Monday, March 30, 2009

"We'll See"

The two most powerful words I know are "we'll see."Any successful parent ( and by successful I mean ' still standing') knows that the first rule of parenthood is to NEVER COMMIT TO ANYTHING. Delayed disappointment always trumps immediate disappointment and works to our advantage in myriad ways.

In our house there are three levels of "we'll see":

1. we'll see---the general, non chalant answer (given only so they will think you are listening) in response to basic questions such as
Can we have Tootsie Pops for breakfast? (we'll see.)
Can we have a sleepover? (we'll see.)
Can we watch CSI Miami? (we'll see.)
If all the stars and planets align perfectly AND I am feeling particularly generous that day and/or exceptionally lazy, this "we'll see" sometimes, OCCASIONALLY, morphs into a disgruntled yes. Off the record, of course.

2. We'll See---A level 2 response, given when the odds of me acquiescing are slimmer than the chance of me fitting back into my high school jeans (pun intended) but more probable than the chance of me cleaning my baseboards any time soon, usually given in response to queries such as
Can we get out the poster paints? (We'll See.)
Can we build a fort out of every blanket/pillow/couch cushion in the house? (We'll See.)
Can we make sugar cookies? (We'll See.)

3. WE'LL SEE--This is where, as Rich says, we "BRING DOWN THE HAMMER." This "WE'LL SEE" means, technically, that over MY COLD DEAD BODY WOULD I EVER LET YOU DO THAT but of course, we never let the children in on this secret. This special response is reserved for delicate requests such as
Can you take us swimming at the Legacy Center in January? (WE'LL SEE.)
Can we decorate the Christmas tree by oursevles this year? (WE'LL SEE.)
Can we rent Free Willy 3 again? (WE'LL SEE.)

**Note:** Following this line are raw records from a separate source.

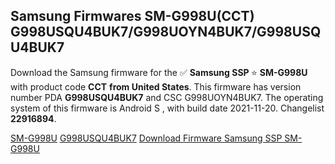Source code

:<h2>Samsung Firmwares SM-G998U(CCT) G998USQU4BUK7/G998UOYN4BUK7/G998USQU4BUK7</h2>
Download the Samsung firmware for the ✅ <strong>Samsung SSP </strong> ⭐ <strong>SM-G998U</strong> with product code <strong>CCT</strong> <strong> from United States</strong>. This firmware has version number PDA <strong>G998USQU4BUK7</strong> and CSC G998UOYN4BUK7. The operating system of this firmware is Android S , with build date 2021-11-20. Changelist <strong>22916894</strong>.


[SM-G998U](https://samfirm.shop/samsung/model/SM-G998U)
[G998USQU4BUK7](https://samfirm.shop/samsung/pda/G998USQU4BUK7)
[Download Firmware Samsung SSP SM-G998U](https://samfirm.shop/samsung/firmware/476230)
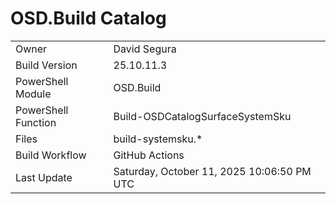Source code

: ﻿# OSD.Build Catalog

| | |
|-|-|
| Owner | David Segura |
| Build Version | 25.10.11.3 |
| PowerShell Module | OSD.Build |
| PowerShell Function | Build-OSDCatalogSurfaceSystemSku |
| Files | build-systemsku.* |
| Build Workflow | GitHub Actions |
| Last Update | Saturday, October 11, 2025 10:06:50 PM UTC |
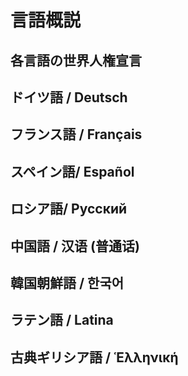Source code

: # 言語概説

## 各言語の世界人権宣言

## ドイツ語 / Deutsch

## フランス語 / Français

## スペイン語/ Español

## ロシア語/ Русский

## 中国語 / 汉语 (普通话)

## 韓国朝鮮語 / 한국어

## ラテン語 / Latina

## 古典ギリシア語 / Ἑλληνική
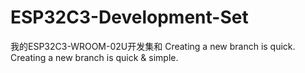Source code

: # ESP32C3-Development-Set
我的ESP32C3-WROOM-02U开发集和
Creating a new branch is quick.
Creating a new branch is quick & simple.
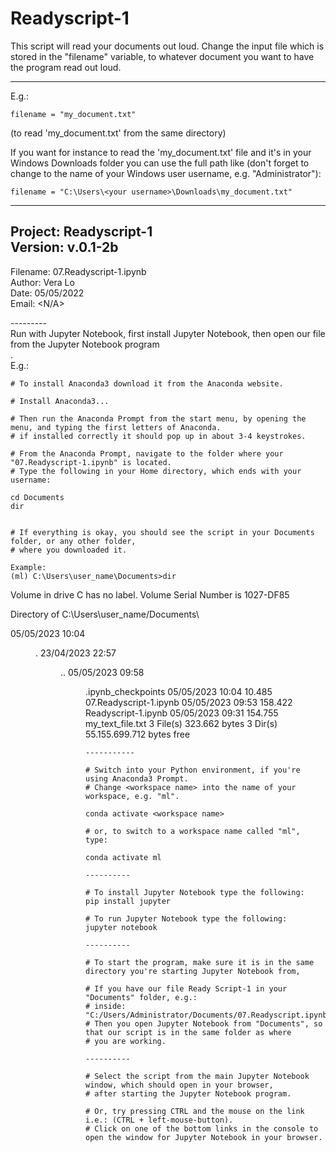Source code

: # Readyscript-1

This script will read your documents out loud.
Change the input file which is stored in the "filename" variable, to whatever document you want to have the program read out loud.

----------

E.g.:

    filename = "my_document.txt"

(to read 'my_document.txt' from the same directory)



If you want for instance to read the 'my_document.txt' file and it's in your Windows Downloads folder you can use the full path like (don't forget to change <your username> to the name of your Windows user username, e.g. "Administrator"):

    filename = "C:\Users\<your username>\Downloads\my_document.txt"

---------
Project: Readyscript-1<br>
Version: v.0.1-2b<br>
---------
Filename: 07.Readyscript-1.ipynb<br>
Author: Vera Lo<br>
Date: 05/05/2022<br>
Email: <N/A><br>

---------<br>
Run with Jupyter Notebook, first install Jupyter Notebook, then open our file from the Jupyter Notebook program<br>.
<br>
E.g.:

    # To install Anaconda3 download it from the Anaconda website.
    
    # Install Anaconda3...
    
    # Then run the Anaconda Prompt from the start menu, by opening the menu, and typing the first letters of Anaconda.
    # if installed correctly it should pop up in about 3-4 keystrokes.
    
    # From the Anaconda Prompt, navigate to the folder where your "07.Readyscript-1.ipynb" is located.
    # Type the following in your Home directory, which ends with your username:
    
    cd Documents
    dir
    
    
    # If everything is okay, you should see the script in your Documents folder, or any other folder,
    # where you downloaded it.
    
    Example:
    (ml) C:\Users\user_name\Documents>dir
 Volume in drive C has no label.
 Volume Serial Number is 1027-DF85

 Directory of C:\Users\user_name/Documents\

05/05/2023  10:04    <DIR>          .
23/04/2023  22:57    <DIR>          ..
05/05/2023  09:58    <DIR>          .ipynb_checkpoints
05/05/2023  10:04            10.485 07.Readyscript-1.ipynb
05/05/2023  09:53           158.422 Readyscript-1.ipynb
05/05/2023  09:31           154.755 my_text_file.txt
               3 File(s)        323.662 bytes
               3 Dir(s)  55.155.699.712 bytes free
    
    -----------
    
    # Switch into your Python environment, if you're using Anaconda3 Prompt.
    # Change <workspace name> into the name of your workspace, e.g. "ml".
    
    conda activate <workspace name>
    
    # or, to switch to a workspace name called "ml", type:
    
    conda activate ml
    
    ----------
    
    # To install Jupyter Notebook type the following:
    pip install jupyter
    
    # To run Jupyter Notebook type the following:
    jupyter notebook

    ----------
    
    # To start the program, make sure it is in the same directory you're starting Jupyter Notebook from,
    
    # If you have our file Ready Script-1 in your "Documents" folder, e.g.:
    # inside: "C:/Users/Administrator/Documents/07.Readyscript.ipynb".
    # Then you open Jupyter Notebook from "Documents", so that our script is in the same folder as where
    # you are working.
    
    ----------
    
    # Select the script from the main Jupyter Notebook window, which should open in your browser,
    # after starting the Jupyter Notebook program.
    
    # Or, try pressing CTRL and the mouse on the link i.e.: (CTRL + left-mouse-button).
    # Click on one of the bottom links in the console to open the window for Jupyter Notebook in your browser.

The beauty of the "we'll see" plan is that it's not saying yes, it's not saying no---it's just a crafty way of delaying your answer until hopefully the children forget the original request or else behave just badly enough for you to blame them, i.e. " I was going to let you have Tootsie Pops for breakfast tomorrow (etc) but now that you've doorbell ditched your own house all afternoon I can't let you. Remember, there are consequences in this house for certain behavior, mister."

It's foolproof!











4 comments:

Angee said...

I LOVE this tactic. Use it all the time. You really should teach a parenting class somewhere. You know, the type of parenting class you really need where they teach you tricks like saying, "we'll see"...

Heather said...

Love this tip! I can't wait to try it out on my piano kids...

Jayne said...

I find myself using those words all the time. My kids just assume that anytime I use them it means No. Jarrett even told me this the other day in a I've-figured-you-out-tone. AAhhh! Now what?

Unknown said...

Ok, Kelly, you probably already know this, but I'm going to tell you anyway! RASCAL FLATTS NEW ALBUM IS COMING OUT ON TUESDAY! (April 7th!)AAAAAAAAAAAAHHHHHHHHHHHHHHH! I'm so excited!